> _WHAT TO DO_: Lines below starting with the line with "- great research" and going on through the line with "# good DO-er" must be output exactly; the rest of the records must be left out.

> _SUPPLIED RECORDS_:
——————
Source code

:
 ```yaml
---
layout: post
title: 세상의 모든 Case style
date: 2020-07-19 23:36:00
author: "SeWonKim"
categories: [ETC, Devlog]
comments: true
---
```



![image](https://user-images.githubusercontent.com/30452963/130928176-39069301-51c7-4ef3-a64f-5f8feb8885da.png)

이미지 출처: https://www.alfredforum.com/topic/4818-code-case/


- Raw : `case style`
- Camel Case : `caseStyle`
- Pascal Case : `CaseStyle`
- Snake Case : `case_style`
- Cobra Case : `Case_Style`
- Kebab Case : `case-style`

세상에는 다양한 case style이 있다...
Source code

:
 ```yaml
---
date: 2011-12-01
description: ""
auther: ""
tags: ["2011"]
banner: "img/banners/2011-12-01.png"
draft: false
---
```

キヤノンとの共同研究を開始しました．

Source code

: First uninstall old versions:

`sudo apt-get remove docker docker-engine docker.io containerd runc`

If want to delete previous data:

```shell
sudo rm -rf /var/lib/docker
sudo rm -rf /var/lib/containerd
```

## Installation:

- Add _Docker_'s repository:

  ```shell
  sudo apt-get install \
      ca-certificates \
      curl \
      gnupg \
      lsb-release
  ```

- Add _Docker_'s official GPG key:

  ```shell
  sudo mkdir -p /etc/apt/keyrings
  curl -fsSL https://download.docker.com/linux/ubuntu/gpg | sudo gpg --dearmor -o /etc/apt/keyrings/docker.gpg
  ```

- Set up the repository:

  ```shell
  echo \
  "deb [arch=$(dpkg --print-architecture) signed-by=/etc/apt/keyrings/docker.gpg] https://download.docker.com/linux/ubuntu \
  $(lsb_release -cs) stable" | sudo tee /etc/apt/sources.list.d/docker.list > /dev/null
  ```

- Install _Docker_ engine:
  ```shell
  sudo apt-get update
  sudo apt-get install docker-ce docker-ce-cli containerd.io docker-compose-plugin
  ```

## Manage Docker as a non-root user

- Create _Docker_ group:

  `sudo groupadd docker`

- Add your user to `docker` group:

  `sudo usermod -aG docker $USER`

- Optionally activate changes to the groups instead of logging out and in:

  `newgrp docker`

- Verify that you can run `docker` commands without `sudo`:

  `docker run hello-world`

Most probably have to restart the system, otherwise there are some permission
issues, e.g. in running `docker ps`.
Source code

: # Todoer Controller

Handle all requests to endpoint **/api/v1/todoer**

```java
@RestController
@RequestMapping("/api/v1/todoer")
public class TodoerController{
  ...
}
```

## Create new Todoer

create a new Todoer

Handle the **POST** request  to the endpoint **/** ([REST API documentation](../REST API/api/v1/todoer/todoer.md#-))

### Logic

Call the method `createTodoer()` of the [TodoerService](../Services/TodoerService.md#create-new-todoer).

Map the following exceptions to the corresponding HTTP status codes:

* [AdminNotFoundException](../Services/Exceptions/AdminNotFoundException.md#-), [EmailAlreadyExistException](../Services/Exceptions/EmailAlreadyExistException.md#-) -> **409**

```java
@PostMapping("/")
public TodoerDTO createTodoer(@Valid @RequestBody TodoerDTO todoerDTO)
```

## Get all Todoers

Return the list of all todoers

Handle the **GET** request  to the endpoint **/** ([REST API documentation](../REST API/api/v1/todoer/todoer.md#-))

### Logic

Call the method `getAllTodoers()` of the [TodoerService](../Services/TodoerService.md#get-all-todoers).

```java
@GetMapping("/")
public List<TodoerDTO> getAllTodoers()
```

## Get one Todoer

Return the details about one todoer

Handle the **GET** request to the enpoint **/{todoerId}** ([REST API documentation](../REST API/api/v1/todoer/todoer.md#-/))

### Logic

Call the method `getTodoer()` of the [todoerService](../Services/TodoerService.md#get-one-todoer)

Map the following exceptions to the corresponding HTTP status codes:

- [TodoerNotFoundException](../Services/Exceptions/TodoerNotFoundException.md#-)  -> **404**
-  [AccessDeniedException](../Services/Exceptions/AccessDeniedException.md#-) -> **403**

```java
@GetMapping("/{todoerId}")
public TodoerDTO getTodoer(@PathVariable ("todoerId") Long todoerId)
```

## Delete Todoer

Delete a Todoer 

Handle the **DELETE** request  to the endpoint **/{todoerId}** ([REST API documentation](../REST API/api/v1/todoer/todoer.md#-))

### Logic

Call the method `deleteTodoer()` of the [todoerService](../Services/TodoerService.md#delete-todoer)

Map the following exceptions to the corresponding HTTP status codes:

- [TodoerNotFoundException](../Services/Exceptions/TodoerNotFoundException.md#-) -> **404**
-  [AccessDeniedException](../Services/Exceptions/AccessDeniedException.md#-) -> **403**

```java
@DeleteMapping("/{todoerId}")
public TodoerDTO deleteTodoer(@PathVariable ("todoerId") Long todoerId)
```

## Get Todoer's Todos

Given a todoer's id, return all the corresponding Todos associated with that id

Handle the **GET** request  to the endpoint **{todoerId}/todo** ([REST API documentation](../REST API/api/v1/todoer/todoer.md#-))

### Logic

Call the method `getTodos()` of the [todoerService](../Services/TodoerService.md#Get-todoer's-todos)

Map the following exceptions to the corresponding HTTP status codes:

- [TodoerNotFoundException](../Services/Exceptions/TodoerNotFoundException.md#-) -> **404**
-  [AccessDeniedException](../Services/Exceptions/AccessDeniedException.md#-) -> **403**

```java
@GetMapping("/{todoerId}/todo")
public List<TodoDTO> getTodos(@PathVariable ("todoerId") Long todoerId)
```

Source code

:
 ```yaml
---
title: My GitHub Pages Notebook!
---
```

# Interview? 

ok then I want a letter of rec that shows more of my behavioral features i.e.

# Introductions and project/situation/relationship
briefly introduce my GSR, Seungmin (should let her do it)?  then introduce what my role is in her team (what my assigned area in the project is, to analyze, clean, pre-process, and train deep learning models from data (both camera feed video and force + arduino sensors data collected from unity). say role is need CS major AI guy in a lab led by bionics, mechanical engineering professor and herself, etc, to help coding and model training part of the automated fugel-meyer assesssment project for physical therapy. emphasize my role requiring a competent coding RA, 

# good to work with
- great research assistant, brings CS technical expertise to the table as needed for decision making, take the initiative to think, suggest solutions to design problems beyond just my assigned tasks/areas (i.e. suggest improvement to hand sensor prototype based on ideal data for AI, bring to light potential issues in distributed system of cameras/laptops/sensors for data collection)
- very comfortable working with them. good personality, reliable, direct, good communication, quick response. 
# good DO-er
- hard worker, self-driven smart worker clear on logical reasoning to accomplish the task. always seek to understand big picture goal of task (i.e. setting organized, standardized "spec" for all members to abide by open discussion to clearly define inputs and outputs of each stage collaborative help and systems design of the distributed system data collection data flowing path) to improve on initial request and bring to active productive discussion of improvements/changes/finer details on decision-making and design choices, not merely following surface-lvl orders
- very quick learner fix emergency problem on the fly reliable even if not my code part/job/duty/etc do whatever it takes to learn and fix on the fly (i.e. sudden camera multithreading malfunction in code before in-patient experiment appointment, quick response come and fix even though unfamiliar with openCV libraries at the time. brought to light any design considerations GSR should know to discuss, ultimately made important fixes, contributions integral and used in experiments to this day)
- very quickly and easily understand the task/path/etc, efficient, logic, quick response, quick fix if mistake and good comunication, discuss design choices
——————
> _RESULT_:
- great research assistant, brings CS technical expertise to the table as needed for decision making, take the initiative to think, suggest solutions to design problems beyond just my assigned tasks/areas (i.e. suggest improvement to hand sensor prototype based on ideal data for AI, bring to light potential issues in distributed system of cameras/laptops/sensors for data collection)
- very comfortable working with them. good personality, reliable, direct, good communication, quick response. 
# good DO-er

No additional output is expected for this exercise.